Singapore has become the first country on Earth to approve cultured meat for commercial sale
On Wednesday, 2 December, the Singapore Food Agency stated that the cultured chicken produced by the San Francisco-based start-up Eat Just met the safety standards for use in nuggets and opened the door for commercial launch in the country.
Cultured meat, otherwise known as cultivated meat or clean meat, involves the use of cultured animal cells to produce realistic meat-like food products without the need to slaughter animals.
Proponents of cultured meat believe that it could help to overcome the ethical and environmental issues of animal farming while still allowing consumers to enjoy eating meat. Investments have poured into the industry in recent years, with companies such as Memphis Meats, Shiok Meats and Mosa Meat having completed funding rounds in 2020.

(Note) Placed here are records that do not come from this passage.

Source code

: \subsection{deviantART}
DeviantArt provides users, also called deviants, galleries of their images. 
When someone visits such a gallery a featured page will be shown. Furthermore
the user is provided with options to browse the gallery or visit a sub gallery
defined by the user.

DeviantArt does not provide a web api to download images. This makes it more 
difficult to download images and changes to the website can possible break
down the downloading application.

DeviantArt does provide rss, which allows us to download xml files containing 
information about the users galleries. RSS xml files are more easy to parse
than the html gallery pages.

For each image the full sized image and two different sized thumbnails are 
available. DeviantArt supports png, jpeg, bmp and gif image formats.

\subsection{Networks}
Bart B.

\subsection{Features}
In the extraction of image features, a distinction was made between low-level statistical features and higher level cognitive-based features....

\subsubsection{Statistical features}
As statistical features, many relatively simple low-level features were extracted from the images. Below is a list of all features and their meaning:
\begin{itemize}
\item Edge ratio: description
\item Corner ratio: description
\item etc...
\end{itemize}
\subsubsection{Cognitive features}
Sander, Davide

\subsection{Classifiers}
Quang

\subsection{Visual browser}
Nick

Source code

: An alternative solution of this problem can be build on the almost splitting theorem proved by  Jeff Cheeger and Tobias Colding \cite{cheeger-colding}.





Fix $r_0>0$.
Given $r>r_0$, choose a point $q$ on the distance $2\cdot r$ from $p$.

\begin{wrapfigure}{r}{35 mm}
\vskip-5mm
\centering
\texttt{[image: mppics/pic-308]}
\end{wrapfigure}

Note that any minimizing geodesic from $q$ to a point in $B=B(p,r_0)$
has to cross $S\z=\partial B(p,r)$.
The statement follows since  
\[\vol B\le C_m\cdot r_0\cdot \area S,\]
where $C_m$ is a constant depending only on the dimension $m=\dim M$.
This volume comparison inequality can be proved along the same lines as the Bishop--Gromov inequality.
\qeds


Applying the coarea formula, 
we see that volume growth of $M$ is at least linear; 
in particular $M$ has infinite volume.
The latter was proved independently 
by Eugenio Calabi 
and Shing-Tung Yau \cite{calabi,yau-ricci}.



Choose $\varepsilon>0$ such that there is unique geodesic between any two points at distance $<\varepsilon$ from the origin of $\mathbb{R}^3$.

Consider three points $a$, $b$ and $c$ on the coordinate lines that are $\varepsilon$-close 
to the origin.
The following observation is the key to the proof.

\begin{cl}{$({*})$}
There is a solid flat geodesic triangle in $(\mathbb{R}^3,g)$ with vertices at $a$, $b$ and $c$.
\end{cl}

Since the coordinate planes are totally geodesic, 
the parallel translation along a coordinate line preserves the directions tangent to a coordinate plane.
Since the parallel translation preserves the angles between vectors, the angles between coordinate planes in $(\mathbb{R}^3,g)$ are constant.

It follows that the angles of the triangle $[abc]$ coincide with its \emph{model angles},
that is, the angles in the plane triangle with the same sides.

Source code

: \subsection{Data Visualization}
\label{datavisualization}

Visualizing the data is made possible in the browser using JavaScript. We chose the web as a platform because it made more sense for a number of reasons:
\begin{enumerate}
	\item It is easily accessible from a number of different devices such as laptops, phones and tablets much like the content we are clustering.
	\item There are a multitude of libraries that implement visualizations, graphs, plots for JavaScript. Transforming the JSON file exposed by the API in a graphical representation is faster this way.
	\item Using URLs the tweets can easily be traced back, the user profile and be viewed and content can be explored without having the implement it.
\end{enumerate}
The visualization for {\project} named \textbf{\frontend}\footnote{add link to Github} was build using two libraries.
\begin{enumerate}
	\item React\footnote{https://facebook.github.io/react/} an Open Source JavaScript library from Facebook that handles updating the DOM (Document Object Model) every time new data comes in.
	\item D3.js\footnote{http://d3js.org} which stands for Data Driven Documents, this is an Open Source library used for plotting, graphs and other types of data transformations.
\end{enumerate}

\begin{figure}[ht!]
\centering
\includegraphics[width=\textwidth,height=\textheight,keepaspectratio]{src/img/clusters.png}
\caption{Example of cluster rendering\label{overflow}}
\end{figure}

However, the industry has faced several challenges that have prevented the release of a commercial product. These include high production costs, difficulty in scaling up production, and securing regulatory approval. Before Wednesday’s announcement, no regulatory regime in the world had approved cultured meat, with the approval process in the EU and US set to take years.
Approval in Singapore is, therefore, a major step forward for the cultured meat industry. The safety testing carried out in the approval process is likely to be useful for approval in other regimes, and a successful commercial launch in the country may help convince regulators around the world that cultured meat is safe.